Then I started to think about how I was to respond to his statement. I could have easily reminded him that I scrutinized the Bible with modern, historical critical analyses or that scientists often start with a hypothesis – what they believe to be true – then rigorously test its veracity or that the main four questions I started with were from an atheist’s point of view. I could have even reminded him that all arguments have presuppositions underlying them. I thought and prayed and waited. Since our modern day society believes so strongly in truth being relational to the person, they have objected all forms of absolute truth. To argue with such individuals must be done with great care. If one comes across as being dogmatic or argumentative then the objective search for the truth becomes a quick impossibility. It will become all about winning the argument! I wanted to respond to him but in a manner that might lead to planting a seed rather than engaging a vain argument in which he merely digs his feet into his position even further! How does one defend the Gospel in a manner that gives one’s words the best possibility of being considered truth?

In this sermon I am going to present five goals of presenting the truth of the Gospel to a skeptic

1) Have an attitude of love

2) Share the truth, not clever arguments

3) Be humble

4) Be enthusiastic

5) Intercede for them

Goal 1: Present the Gospel message with an Attitude of Love

1 Peter 3:15 states we are to give the reasons for the hope that is in us but do so with an attitude of meekness and fear. Hope is one of the distinguishing marks of being a Christian. Faced with persecution, suffering and pain of living in a fallen world, Christians have been enabled by the power of the Holy Spirit to be content (Philippians 4:12) and feel inexpressible joy in all situations (1 Peter 1:8). Christians can feel this was because no matter how bad life gets their seal by the Spirit ensures they will spend an eternity with God (2 Corinthians 1:22). Meekness and fear in this verse reminds the reader that God will judge each person’s walk impartially (1 Peter 1:27) so guard your words and thoughts carefully. Let’s look at the story of the Prodigal Son in Luke 15:11-32 to see how we are to treat others when presenting them with the truth.

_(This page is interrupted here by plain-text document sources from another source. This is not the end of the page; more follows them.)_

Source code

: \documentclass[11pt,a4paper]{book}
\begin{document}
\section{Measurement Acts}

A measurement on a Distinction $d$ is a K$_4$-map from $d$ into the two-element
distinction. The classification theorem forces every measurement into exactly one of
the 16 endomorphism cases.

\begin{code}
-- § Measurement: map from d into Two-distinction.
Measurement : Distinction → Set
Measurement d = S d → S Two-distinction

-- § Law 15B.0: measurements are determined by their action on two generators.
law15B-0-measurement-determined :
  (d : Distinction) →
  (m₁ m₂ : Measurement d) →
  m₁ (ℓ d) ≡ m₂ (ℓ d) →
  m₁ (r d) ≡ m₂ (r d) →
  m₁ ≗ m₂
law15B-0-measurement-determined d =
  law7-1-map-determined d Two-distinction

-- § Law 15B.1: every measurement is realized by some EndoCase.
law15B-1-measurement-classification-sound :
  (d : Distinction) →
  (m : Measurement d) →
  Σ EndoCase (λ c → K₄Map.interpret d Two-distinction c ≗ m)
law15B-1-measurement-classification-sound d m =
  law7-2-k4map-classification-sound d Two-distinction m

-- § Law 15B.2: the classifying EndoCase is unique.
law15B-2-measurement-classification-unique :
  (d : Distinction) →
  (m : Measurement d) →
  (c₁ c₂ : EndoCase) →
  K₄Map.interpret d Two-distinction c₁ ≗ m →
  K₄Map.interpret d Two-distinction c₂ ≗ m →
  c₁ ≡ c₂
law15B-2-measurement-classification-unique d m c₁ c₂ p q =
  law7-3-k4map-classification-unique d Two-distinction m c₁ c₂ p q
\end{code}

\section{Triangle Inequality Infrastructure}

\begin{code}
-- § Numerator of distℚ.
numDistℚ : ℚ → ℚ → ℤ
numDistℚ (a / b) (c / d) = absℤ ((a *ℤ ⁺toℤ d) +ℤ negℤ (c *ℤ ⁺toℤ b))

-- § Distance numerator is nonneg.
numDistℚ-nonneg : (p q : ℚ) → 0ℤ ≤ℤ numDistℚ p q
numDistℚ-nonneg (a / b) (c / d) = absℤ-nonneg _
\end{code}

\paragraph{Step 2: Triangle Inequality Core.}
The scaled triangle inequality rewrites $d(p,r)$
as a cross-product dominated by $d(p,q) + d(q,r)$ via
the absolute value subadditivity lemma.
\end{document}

I believe we all know this story very well but do we understand its meaning? The younger son was saying two main things when he asked for his inheritance. First, he no longer wanted to be under his father’s rule as the head of the clan. His rules and regulations were not acceptable to the younger son so he sought freedom rather than staying inside as a family member. Second, it was Jewish custom that the inheritance of the father was only to be passed down upon his death, not before. In other words, the son was in essence saying that he could not wait until his father’s death – all he wanted was his belongings now but not his presence. Ouch, that is harsh!

The younger son then goes out and squandered all he had in wild living and when a severe famine hits the land he finds himself in great need. Those who called the prodigal son a friend was not to be found when his money ran out. This drips with irony for like the prodigal son all they sought was wealth in life with little regard for the friendship of others. They treated the prodigal son just like he treated his father. Having run out of money the prodigal son was forced eat pigs feed to survive and as a result soon came to realize his sin was great and his father’s rules were indeed wise.